The main event of Mabel’s, of course, is the BBQ. Mom and I ordered the pork belly and the brisket, and Steve went all in and ordered the This is Cleveland. And now for the sides. A brief scan of the list revealed a mix of the familiar and the unusual. Where’s my scoop of mac & cheese? The creamy coleslaw taunting a bout of food poisoning? The blunted corn on the cob? The green beans no vegetarian could eat? The cornbread. Good god, where is the cornbread?
Mabel’s had none of that. We ended up ordering the J.W. potatoes, the smoked beets (Steve was responsible for this side), and the hot greens.

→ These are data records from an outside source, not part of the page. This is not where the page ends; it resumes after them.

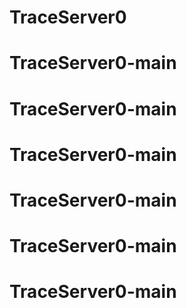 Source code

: # TraceServer0
# TraceServer0-main
# TraceServer0-main
# TraceServer0-main
# TraceServer0-main
# TraceServer0-main
# TraceServer0-main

Immediately upon ordering, the food came out on a big platter (Figure 3). The platter was visually pleasing, and we were eager to dig in. The server showed us the bottle of Mabel’s BBQ sauce and advised we try it. Oh, great, surely this is the North Carolina vinegar stuff. But, nope, I was wrong. Instead of vinegar, it’s mustard. I had the wrong Carolina.
All in all, Mabel’s was pleasant enough, and I would not complain if we were to return. But, if you are really jonesing for authentic BBQ, this is not the place. As Will Bush and I recently mused, don’t trust you’ll get real BBQ unless you see a smoker out front working hard.